Let me explain what I mean before you leave me for a YouTube clip of someone playing beer pong.

In England, serving sizes are explicitly defined. A pint is 568 ml. A half-pint is exactly half that. The new schooner is being defined as 2/3 of a pint, or 380 ml. Beer must be served in those gradations. In every pub in England a pint is a pint is a pint. And now a schooner is a schooner is a schooner (but don’t try saying that after three or four schooners).

On the other hand, here on the Canadian prairies, we have no such consistency. And that is what makes me mad. Order a pint here and you could get anything from 470 ml to 570 ml. That is because serving sizes are not regulated in Canada – a bartender can serve beer in whatever size glass suits their fancy. On the surface this is fine, as it can create a range of sizes to meet various needs.

But here is the thing. When was the last time you went to a pub and asked for 470 ml of pale ale? No, you order a bloody PINT! It offers you an unceasing line of connection to beer drinkers through the ages. Thomas Hardy ordered pints of ale. Oliver Cromwell probably ordered a pint now and then (when he wasn’t pissing off Ireland).

The federal Weights and Measures Act defines a pint as the Imperial Pint, in other words 568 ml. But that has no effect on the beer industry. “Pint” glasses seem to come in three sizes – the U.S. Pint of 473 ml, the metric measure of 500 ml thanks to Continental Europe, and the Imperial Pint. Go into a bar, order a pint and any one of those three sizes might be offered to you.

This would just be the hollow fury of a beer geeks, except that while the volume isn’t standardized across establishments, the price sure seems to be.
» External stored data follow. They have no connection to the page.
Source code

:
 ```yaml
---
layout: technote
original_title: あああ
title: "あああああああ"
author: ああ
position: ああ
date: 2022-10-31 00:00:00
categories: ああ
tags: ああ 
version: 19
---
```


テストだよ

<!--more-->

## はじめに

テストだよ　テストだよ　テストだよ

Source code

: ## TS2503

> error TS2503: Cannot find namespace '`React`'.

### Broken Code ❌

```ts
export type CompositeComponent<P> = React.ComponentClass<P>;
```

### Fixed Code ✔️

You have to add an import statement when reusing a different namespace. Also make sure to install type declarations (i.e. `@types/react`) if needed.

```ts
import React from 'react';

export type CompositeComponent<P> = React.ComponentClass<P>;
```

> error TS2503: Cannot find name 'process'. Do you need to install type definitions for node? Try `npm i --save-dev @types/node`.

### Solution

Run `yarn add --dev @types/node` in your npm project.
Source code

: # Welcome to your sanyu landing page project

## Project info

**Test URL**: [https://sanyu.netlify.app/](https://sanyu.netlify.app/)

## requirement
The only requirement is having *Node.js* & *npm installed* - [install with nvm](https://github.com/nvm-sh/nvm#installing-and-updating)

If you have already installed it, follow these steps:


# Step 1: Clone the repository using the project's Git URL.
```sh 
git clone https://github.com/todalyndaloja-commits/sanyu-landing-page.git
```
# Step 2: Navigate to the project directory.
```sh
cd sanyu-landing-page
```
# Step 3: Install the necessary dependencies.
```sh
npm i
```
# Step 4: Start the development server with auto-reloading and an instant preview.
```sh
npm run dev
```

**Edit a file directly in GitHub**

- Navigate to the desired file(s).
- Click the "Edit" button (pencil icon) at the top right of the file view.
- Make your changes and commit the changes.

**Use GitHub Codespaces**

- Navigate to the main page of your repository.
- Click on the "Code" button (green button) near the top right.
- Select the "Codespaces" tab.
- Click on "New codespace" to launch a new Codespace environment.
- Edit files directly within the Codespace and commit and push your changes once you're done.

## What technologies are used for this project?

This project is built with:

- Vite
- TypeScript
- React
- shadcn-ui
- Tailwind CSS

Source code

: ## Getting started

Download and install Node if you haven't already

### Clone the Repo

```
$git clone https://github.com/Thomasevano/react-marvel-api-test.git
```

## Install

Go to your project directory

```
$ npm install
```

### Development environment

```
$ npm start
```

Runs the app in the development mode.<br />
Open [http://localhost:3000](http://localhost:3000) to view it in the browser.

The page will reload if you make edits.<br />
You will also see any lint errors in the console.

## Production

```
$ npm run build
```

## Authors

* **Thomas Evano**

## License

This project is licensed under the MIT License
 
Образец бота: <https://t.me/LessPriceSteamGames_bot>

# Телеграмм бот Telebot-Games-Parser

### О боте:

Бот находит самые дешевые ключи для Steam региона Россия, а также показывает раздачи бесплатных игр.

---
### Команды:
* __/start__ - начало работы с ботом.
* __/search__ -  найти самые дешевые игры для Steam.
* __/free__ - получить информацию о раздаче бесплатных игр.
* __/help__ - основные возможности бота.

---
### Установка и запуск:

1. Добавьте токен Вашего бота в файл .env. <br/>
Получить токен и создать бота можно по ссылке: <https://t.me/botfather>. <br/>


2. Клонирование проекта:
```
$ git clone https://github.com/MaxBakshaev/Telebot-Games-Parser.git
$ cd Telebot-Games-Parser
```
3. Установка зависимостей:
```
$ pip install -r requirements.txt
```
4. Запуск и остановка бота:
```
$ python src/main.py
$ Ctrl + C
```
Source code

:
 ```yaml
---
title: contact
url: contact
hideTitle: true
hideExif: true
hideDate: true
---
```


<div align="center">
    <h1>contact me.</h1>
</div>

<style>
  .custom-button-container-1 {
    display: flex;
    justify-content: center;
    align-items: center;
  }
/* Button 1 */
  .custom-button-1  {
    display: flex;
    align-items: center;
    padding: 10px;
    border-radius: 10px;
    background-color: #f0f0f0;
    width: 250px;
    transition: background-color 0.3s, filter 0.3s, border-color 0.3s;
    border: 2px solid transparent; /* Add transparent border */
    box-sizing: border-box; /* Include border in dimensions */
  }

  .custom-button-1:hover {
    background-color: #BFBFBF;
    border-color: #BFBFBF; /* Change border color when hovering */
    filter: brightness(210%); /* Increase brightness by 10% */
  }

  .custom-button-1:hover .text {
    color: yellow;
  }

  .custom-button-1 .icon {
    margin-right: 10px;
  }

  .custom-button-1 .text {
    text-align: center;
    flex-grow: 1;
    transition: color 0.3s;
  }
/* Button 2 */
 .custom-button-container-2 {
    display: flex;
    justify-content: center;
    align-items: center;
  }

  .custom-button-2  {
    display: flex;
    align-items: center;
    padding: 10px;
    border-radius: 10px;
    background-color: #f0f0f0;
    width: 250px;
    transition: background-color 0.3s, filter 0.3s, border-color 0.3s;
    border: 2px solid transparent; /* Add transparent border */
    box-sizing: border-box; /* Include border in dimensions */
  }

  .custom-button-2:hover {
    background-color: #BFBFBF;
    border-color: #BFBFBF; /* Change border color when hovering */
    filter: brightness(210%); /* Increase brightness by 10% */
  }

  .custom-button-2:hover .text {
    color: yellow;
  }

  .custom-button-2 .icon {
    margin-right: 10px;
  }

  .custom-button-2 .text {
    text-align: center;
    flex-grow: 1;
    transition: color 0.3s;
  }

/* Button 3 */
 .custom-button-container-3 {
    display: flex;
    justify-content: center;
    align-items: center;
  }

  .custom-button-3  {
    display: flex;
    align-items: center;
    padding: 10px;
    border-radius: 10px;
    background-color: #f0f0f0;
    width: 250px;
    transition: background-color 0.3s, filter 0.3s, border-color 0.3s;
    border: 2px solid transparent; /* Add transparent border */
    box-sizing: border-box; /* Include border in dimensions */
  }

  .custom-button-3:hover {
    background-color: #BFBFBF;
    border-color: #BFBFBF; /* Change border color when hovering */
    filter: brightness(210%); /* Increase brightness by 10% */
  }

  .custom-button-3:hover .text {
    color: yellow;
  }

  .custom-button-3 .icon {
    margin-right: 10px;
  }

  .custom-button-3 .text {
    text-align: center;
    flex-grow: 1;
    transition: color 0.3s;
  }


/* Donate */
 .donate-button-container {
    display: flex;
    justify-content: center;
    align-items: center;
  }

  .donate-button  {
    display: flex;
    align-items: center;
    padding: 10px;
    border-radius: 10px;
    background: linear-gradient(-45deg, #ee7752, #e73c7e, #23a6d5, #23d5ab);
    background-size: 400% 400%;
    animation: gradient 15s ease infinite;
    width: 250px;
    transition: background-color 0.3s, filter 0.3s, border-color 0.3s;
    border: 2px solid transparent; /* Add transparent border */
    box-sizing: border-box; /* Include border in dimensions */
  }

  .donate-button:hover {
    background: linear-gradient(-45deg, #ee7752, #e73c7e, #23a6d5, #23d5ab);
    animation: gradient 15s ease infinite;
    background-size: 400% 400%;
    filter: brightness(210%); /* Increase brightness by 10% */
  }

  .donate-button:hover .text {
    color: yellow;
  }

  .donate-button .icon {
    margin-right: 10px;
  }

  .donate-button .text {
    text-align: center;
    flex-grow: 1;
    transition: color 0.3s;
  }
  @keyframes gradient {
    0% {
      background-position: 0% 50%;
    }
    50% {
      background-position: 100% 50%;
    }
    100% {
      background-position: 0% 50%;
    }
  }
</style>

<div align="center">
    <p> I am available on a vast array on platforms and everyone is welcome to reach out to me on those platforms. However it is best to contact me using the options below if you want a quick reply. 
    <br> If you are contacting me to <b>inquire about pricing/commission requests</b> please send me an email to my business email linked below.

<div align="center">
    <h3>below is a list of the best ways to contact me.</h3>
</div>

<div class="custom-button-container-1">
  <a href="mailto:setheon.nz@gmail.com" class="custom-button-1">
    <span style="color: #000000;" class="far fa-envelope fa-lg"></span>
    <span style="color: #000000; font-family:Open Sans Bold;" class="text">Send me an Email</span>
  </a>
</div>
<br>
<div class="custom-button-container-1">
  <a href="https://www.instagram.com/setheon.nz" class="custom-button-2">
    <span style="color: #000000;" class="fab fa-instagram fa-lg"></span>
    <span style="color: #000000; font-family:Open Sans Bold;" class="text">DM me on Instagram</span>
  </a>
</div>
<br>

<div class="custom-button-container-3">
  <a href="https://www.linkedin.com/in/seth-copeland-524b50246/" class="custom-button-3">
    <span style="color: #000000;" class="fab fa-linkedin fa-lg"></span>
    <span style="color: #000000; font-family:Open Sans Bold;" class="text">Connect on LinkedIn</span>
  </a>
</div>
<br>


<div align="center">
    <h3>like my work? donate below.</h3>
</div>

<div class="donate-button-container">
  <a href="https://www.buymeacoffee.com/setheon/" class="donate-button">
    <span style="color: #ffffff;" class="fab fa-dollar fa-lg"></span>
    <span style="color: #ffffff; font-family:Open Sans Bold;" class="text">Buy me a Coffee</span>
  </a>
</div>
All “pints” seem to come in the same price range, regardless of how many millilitres are actually in your glass.

An example of deceiving glassware. 14 ozs? Those poor American shmucks!

The Alberta government (and I believe it is the same for other provinces) in its tireless efforts to protect the consumer has a regulation requiring a pub owner to tell you how much beer you are getting. Right. I have researched this. Most places have some fine print on their menu somewhere telling you the volume. The good places put it right beside the

beer list. Others bury it. However, how often do you look at the menu to find out what is on tap? Usually you just ask the server. I know I do. Sometimes I like to try an experiment. When ordering my “pint” I ask the server how big their serving is. Less than half the time do they know the volume. Often I get “it’s a pint”. I love circular logic. When I push they usually go scurrying off to the manager and I get my answer. But that is a lot of work to find out if my $7 pint is 470, 500 or 568 ml.

Making matters worse for the consumer are that you can’t always tell just by looking at the glass. Some have thick-walls and a shape that can disguise the true volume, making the drinker think they are getting more than they are. The worst offender I have come across is a big pizza chain (whose name I will not mention but it happens to share a name with the setting for Cheers). The glass is heavy and substantial, with a huge base and thick wall and a tapered side. Looks like a lot of beer. The volume? 470 ml.

And don’t even get me started on intentionally pouring with a billowy head.

I don’t think we need tons of new regulations about this. But some transparency would be good. In the EU they require beer glasses to have volume markers, so you know when you have your full 500 ml. That could work here. Plus what is wrong with standardizing the term “pint”? A pub owner could still serve what ever glass size they wanted, but to call it a “pint” it needs to be 568 ml.

That is my twopence on this topic, as it were.